What difference, BDL? 

Only time I truss is to even things up for balance or appearance. Unless I'm stuffing a pork loin roast, there's rarely need for trussing, IMO.


----------



## dc sunshine (Feb 26, 2007)

What they said 

You could also keep moisture happening by stuffing it with a fairly moist fruity mix, say prunes soaked overnight in port, some sage leaves for flavour, even some baby english spinach leaves or whatever tickles your fancy. You'll need to tie with string of course - could even wrap in some streaky bacon to protect it from drying even further.

Or marinade for few hours/overnight in white wine, lemon, oil, rosemary and pepper. Drain, pat dry, sear briefly to brown then roast.

Or cook as for a beef welliington. The duc sel (sp?) will add moisture and the pastry will keep that moisture in - make sure to sear meat first.

Use a thermometer to get it to a safe internal temp.

Hope this helped


----------



## doodle (Aug 30, 2008)

thanks for the advice everyone, I will recap to make sure I got it right but first I will answer your question boar_d_laze (-- I will also try the brine ingredients and ratio you suggested)

When I said unseasoned, I meant not pumped or injected before I buy it, I didn't mean no rubs, spices or flavourings. The vast majority of store bought pork here in my area is labeled seasoned and that refers to the fact that it was pumped in some way. I have a supplier that sells - so they say - unseasoned pork. 

I did salt & pepper the exterior of the roast but I didn't oil it. I know how lean the "new" pork is today and because I haven't brined or marinated a pork loin before I wasn't sure if it would make much of a difference. What I have read so far is that some do and some don't see any advantage.

I would prefer not to do an injection but how do you feel about - sort of - barding within the meat itself by using a bit of nicely flavoured (sage, garlic, wine, salt & pepper) ground pork and diced bacon (more fat) pushed into a few well placed slits that travel the full front to back depth of the meat? 

My goal is to get the basic cooking method straightened out first so I could add this twist. 

So ..... I am going to brine, sear first and then cook on a rack with even less water under than before, even though I didn't have that much to begin with, in an open roasting pan at 350 degrees till I reach an internal temp of just under 140 before I pull it out to rest. If I do add my internal barding idea I will also truss the meat but the pieces I used were pretty uniform so I didn't see the need. 

Did I miss anything?

doodle


----------



## koukouvagia (Apr 3, 2008)

By the way, welcome to the forum doodle, I see the same willingness in you that I have about learning new ways to make things better, especially about how you want to get the basics of roasting the loin right before doing variations (me too). Don't be discouraged if several people say several different things, that's the benefit of being on a forum like this one. There's more than 1 way to prepare a meal successfully and it helps to have the accounts of other people. Good luck with that loin.


----------



## boar_d_laze (Feb 13, 2008)

Your plan sounds pretty good to me. The only caveat I can give is that you're cooking to a lower temperature than many people prever. I can't muster a lot of alarm, because that's about the temperature I like it. 
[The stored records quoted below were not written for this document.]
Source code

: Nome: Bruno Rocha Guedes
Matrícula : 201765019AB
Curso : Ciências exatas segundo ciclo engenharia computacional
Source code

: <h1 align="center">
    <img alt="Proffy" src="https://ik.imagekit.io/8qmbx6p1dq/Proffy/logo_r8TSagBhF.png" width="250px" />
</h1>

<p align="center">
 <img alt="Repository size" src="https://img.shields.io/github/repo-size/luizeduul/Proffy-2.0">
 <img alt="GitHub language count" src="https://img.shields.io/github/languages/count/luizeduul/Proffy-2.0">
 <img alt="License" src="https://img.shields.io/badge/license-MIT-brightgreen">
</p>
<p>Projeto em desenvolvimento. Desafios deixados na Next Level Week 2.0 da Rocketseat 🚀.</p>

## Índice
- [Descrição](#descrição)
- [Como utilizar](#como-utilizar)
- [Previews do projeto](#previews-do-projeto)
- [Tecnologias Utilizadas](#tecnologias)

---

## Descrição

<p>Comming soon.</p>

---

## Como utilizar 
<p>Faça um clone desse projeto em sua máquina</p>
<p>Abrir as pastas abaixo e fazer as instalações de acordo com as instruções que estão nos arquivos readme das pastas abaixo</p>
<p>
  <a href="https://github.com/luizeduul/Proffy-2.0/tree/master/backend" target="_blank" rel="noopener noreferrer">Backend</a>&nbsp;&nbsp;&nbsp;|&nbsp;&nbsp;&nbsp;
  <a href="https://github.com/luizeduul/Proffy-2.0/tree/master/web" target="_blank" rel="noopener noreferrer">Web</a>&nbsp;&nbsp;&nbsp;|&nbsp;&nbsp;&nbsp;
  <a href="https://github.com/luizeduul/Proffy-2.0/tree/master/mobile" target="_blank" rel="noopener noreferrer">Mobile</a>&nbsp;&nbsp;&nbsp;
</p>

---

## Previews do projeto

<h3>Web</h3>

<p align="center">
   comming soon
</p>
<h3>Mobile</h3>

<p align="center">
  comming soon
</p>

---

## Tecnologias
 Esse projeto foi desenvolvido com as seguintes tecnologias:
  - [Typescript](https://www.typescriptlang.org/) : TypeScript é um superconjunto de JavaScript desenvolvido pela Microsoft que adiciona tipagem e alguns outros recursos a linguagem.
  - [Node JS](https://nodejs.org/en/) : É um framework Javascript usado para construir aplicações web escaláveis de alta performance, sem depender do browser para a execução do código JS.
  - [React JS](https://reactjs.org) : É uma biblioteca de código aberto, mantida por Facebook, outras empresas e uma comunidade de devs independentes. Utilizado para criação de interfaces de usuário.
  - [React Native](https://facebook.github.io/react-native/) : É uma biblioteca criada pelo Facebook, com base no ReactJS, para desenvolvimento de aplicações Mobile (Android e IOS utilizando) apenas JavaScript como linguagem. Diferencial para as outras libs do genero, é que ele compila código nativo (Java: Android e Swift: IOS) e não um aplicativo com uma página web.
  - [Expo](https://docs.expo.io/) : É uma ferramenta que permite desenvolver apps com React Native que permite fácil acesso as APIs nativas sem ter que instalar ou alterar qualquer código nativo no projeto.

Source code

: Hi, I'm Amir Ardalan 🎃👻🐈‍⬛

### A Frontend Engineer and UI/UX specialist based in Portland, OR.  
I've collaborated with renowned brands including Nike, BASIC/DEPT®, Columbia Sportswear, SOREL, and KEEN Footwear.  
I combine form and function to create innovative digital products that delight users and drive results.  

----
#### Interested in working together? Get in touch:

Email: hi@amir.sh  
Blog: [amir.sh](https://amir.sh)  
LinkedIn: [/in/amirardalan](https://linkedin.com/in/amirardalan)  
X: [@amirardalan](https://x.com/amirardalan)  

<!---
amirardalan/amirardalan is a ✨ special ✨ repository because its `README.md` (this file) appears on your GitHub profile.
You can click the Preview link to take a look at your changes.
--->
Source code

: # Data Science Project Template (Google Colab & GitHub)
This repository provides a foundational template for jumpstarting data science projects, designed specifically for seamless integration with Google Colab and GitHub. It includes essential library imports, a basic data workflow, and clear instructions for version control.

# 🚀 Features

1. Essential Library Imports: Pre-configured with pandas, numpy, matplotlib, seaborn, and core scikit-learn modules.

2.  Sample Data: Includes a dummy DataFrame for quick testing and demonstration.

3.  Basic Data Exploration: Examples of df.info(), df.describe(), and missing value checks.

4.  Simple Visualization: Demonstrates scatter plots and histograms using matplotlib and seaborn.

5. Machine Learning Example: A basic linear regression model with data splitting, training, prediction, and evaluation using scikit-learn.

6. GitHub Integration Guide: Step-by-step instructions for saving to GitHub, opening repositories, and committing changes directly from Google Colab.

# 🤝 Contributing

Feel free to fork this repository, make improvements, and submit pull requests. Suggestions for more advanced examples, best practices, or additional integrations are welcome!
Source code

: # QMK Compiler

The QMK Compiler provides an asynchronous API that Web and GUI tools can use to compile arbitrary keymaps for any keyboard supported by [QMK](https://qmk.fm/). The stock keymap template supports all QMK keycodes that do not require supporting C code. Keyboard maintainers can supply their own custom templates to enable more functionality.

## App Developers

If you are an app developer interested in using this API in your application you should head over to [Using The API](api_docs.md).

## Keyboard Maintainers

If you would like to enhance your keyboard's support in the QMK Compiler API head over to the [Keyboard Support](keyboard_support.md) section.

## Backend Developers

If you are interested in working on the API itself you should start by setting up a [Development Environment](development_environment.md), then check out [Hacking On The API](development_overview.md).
"Internal barding," wonderful! It's actually called "larding." The easiest way to do it is to buy something caled a "larding needle," which is a long needels with a clamp at one end. Most people use seasoned streaky bacon as the fat, which is called a "lardon." An alternative to a special larding needle is to poke a hole through your roast with a sharpening steel then force the fat through the hole with it, the handle of a spoon, or the like.

One of the nice things about larding is that the lardon's leave a visible trace when you slice the roast. So make sure to make a pretty pattern.

FWIW, you shouldn't need to both lard and brine. If I were your cooking teacher instead of just a friend, I'd have you do them separately. However, nothing succeeds like excess. So what the hey!

Sorry to hear about the "pumping" sitaution in your area. Other people's brines and injects, especially packers', tend not to be very good. As a process, injection is a relatively efficient way of ensuring a juicy roast. But it is most definitely something you must do yourself. Ironic that the same people who created the ultra-lean north American pig, now sell "enhanced" meat because the new pork dries so easily. 

Forgive me for using your answer to respond to someone else's question. Trussing helps keep roasts juicier, in theory anyway. I was told that this is because of their more compact shape. Since a pork loin is so perfectly symmetrical to begin with, trussing doesn't make a lot of difference to the shape, other than to make little ring indentations. Whether it works or not I can't help myself, I was trained to truss so I truss. 

We truss the world,
BDL


----------